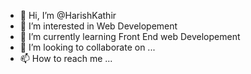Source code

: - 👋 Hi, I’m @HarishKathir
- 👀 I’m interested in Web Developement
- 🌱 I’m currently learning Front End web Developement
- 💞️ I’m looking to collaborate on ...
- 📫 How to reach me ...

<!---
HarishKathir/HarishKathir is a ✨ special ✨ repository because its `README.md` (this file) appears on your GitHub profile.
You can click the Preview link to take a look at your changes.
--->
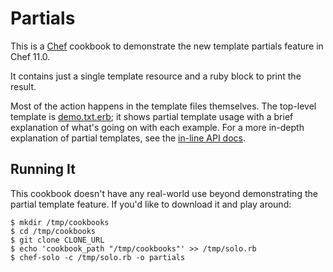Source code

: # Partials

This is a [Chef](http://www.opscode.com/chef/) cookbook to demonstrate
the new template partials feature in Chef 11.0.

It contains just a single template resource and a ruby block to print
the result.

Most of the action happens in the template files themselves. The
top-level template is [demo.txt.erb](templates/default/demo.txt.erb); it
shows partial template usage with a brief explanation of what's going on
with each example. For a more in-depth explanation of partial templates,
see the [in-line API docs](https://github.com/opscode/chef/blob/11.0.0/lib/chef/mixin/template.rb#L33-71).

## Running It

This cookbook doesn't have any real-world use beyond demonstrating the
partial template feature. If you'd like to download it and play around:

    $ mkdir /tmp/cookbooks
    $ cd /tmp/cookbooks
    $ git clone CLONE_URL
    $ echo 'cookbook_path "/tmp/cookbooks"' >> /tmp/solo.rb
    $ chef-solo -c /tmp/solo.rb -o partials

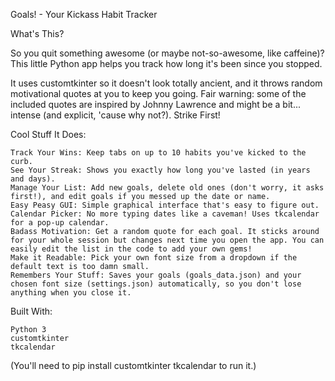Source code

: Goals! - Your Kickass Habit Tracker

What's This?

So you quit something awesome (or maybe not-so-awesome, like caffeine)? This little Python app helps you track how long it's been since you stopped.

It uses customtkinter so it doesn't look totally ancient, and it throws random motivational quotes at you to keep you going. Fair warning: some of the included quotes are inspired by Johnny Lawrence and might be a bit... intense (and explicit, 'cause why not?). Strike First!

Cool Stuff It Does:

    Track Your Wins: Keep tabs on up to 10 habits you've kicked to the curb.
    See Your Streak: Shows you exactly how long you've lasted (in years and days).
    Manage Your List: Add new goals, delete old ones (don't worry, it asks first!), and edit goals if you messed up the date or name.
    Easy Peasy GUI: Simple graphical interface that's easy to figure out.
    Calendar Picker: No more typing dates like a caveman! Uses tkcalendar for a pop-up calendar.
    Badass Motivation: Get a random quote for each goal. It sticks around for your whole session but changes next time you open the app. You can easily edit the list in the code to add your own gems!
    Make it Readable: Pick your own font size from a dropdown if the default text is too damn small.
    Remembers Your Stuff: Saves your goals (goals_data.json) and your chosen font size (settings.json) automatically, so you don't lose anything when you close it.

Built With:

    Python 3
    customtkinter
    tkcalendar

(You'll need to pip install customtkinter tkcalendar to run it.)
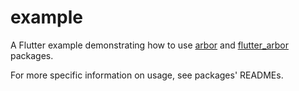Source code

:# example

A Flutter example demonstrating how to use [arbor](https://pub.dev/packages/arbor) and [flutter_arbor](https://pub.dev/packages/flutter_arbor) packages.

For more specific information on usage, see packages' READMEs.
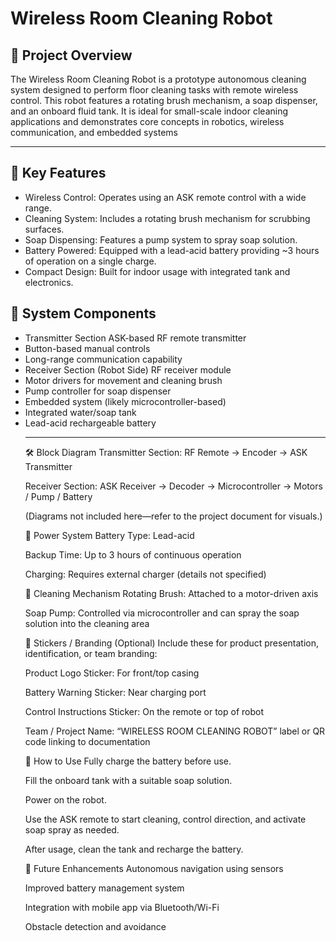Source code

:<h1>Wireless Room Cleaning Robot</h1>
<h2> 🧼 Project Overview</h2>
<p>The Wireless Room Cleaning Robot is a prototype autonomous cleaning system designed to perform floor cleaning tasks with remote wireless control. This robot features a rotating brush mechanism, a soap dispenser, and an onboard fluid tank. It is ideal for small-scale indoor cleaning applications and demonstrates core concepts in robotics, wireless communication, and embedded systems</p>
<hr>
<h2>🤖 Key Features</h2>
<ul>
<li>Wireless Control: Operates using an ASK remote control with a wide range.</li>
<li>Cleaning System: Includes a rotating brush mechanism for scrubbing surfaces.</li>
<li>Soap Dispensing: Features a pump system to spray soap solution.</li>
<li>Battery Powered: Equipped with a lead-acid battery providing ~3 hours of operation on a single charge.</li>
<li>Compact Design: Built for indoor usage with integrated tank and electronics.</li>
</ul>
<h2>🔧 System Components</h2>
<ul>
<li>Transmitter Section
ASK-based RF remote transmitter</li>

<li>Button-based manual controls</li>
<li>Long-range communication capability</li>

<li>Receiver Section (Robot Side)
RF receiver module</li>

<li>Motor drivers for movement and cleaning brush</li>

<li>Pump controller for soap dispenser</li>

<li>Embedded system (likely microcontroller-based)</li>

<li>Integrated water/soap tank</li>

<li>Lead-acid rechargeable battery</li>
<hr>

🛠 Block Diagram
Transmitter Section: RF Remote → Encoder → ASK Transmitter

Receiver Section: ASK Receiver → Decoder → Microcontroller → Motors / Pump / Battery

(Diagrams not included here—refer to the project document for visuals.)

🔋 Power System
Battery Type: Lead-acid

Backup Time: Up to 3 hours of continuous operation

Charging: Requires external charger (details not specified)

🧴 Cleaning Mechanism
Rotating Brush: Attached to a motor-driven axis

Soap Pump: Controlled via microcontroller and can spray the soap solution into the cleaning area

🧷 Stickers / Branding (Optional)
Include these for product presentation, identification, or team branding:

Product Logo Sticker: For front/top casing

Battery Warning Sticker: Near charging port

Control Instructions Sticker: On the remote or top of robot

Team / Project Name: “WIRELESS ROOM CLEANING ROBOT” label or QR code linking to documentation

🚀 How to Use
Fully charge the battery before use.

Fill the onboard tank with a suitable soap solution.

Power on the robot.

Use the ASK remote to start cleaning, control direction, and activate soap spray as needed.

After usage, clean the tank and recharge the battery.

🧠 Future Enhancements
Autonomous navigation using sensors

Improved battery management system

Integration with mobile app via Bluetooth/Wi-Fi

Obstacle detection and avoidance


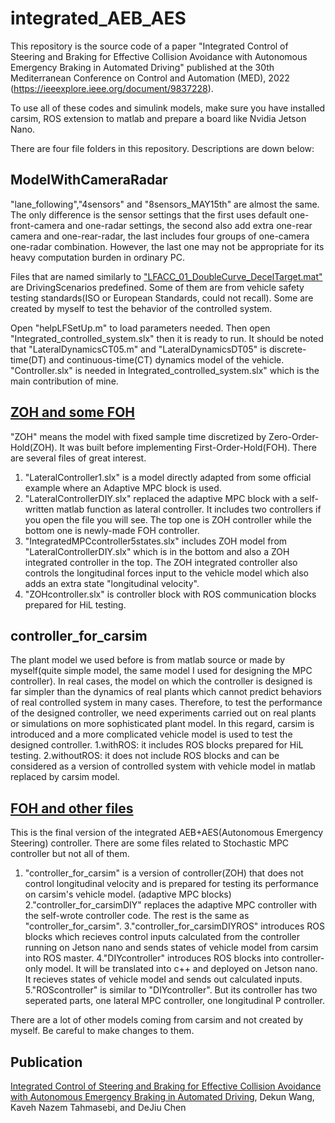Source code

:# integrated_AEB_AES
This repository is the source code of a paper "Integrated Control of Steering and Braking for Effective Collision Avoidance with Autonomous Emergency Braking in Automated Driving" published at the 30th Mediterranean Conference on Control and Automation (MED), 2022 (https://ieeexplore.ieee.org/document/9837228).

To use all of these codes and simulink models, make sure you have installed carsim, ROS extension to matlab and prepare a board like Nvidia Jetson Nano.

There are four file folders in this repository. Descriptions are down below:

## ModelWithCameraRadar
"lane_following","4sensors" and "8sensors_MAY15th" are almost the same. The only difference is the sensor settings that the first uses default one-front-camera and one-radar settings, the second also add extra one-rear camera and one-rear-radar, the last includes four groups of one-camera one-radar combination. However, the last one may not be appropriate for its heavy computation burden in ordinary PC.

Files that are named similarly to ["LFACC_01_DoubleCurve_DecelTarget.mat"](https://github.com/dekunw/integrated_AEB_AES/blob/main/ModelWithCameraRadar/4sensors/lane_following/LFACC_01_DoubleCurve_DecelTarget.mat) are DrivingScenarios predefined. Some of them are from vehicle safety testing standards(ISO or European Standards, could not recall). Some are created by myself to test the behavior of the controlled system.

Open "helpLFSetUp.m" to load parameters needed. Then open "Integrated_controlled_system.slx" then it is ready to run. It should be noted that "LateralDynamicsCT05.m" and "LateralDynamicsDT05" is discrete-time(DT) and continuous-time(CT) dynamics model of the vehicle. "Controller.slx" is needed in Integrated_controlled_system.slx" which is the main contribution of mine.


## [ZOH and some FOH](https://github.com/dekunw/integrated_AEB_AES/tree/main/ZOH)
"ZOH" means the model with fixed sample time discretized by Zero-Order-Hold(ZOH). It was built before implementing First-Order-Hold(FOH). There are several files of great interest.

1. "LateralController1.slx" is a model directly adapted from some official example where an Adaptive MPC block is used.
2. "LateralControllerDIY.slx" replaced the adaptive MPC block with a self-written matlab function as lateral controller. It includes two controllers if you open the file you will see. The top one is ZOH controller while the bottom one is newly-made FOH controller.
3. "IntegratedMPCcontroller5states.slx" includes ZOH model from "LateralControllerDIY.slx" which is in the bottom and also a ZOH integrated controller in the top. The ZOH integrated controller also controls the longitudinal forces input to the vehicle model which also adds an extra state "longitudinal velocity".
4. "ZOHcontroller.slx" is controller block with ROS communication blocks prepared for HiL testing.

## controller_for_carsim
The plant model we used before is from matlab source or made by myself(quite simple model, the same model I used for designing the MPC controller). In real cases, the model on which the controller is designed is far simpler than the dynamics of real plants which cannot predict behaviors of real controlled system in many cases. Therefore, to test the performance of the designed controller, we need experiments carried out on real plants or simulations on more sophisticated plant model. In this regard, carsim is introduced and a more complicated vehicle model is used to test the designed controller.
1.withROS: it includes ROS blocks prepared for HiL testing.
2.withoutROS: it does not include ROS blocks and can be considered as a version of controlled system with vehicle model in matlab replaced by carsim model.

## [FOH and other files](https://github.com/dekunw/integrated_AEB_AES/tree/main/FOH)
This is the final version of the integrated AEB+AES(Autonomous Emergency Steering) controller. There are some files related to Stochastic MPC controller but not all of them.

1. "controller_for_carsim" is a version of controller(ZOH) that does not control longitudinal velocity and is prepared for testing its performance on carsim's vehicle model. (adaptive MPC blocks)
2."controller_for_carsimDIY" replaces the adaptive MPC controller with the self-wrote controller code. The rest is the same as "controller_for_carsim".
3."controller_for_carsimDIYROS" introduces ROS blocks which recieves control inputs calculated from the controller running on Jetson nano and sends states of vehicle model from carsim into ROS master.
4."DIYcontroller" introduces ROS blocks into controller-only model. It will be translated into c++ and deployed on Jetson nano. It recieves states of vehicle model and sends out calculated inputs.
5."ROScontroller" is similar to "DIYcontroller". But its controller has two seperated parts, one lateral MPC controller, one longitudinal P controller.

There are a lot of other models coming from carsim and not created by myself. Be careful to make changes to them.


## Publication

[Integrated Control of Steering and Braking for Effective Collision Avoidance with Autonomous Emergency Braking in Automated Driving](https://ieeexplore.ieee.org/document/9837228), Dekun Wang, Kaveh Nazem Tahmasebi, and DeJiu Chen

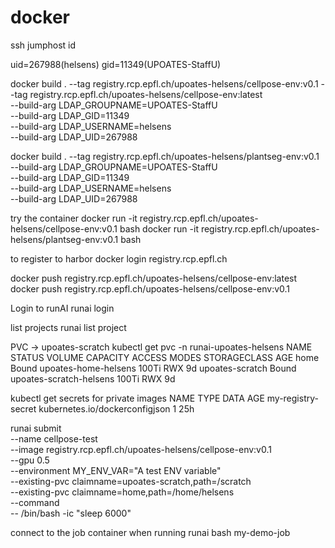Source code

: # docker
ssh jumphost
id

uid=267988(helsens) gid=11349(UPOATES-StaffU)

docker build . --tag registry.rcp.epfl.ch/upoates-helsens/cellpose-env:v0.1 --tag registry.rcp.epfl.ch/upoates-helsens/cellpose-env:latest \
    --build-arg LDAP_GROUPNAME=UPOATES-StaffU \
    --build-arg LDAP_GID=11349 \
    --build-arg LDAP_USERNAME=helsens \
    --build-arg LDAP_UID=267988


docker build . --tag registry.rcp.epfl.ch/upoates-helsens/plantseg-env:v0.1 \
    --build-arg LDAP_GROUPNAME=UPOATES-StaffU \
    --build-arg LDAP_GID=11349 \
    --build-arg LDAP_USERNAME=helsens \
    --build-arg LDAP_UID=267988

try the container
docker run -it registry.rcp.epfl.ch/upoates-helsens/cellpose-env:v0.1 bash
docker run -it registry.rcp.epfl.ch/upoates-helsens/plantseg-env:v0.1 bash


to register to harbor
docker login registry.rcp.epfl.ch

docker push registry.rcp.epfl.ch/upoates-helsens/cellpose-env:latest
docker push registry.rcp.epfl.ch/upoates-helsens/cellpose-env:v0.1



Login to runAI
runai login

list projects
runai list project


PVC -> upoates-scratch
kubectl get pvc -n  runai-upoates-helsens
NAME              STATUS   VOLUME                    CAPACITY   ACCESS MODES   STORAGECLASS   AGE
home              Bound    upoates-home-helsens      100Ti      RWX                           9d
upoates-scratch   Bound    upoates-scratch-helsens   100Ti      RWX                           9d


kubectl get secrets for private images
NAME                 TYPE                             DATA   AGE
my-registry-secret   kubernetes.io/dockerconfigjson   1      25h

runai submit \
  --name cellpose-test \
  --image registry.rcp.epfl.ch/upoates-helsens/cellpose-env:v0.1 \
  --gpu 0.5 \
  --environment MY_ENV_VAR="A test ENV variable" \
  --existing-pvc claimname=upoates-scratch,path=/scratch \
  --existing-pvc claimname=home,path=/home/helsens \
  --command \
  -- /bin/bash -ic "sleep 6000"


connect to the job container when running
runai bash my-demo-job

*Work required*
Up to and including the line that holds "So you quit", restate word for word each line of the records from their start, and only those lines, leaving out the pictures.

*Answer space*
Source code

: - 👋 Hi, I’m @HarishKathir
- 👀 I’m interested in Web Developement
- 🌱 I’m currently learning Front End web Developement
- 💞️ I’m looking to collaborate on ...
- 📫 How to reach me ...

<!---
HarishKathir/HarishKathir is a ✨ special ✨ repository because its `README.md` (this file) appears on your GitHub profile.
You can click the Preview link to take a look at your changes.
--->
Source code

: # Partials

This is a [Chef](http://www.opscode.com/chef/) cookbook to demonstrate
the new template partials feature in Chef 11.0.

It contains just a single template resource and a ruby block to print
the result.

Most of the action happens in the template files themselves. The
top-level template is [demo.txt.erb](templates/default/demo.txt.erb); it
shows partial template usage with a brief explanation of what's going on
with each example. For a more in-depth explanation of partial templates,
see the [in-line API docs](https://github.com/opscode/chef/blob/11.0.0/lib/chef/mixin/template.rb#L33-71).

## Running It

This cookbook doesn't have any real-world use beyond demonstrating the
partial template feature. If you'd like to download it and play around:

    $ mkdir /tmp/cookbooks
    $ cd /tmp/cookbooks
    $ git clone CLONE_URL
    $ echo 'cookbook_path "/tmp/cookbooks"' >> /tmp/solo.rb
    $ chef-solo -c /tmp/solo.rb -o partials

Source code

: Goals! - Your Kickass Habit Tracker

What's This?

So you quit something awesome (or maybe not-so-awesome, like caffeine)? This little Python app helps you track how long it's been since you stopped.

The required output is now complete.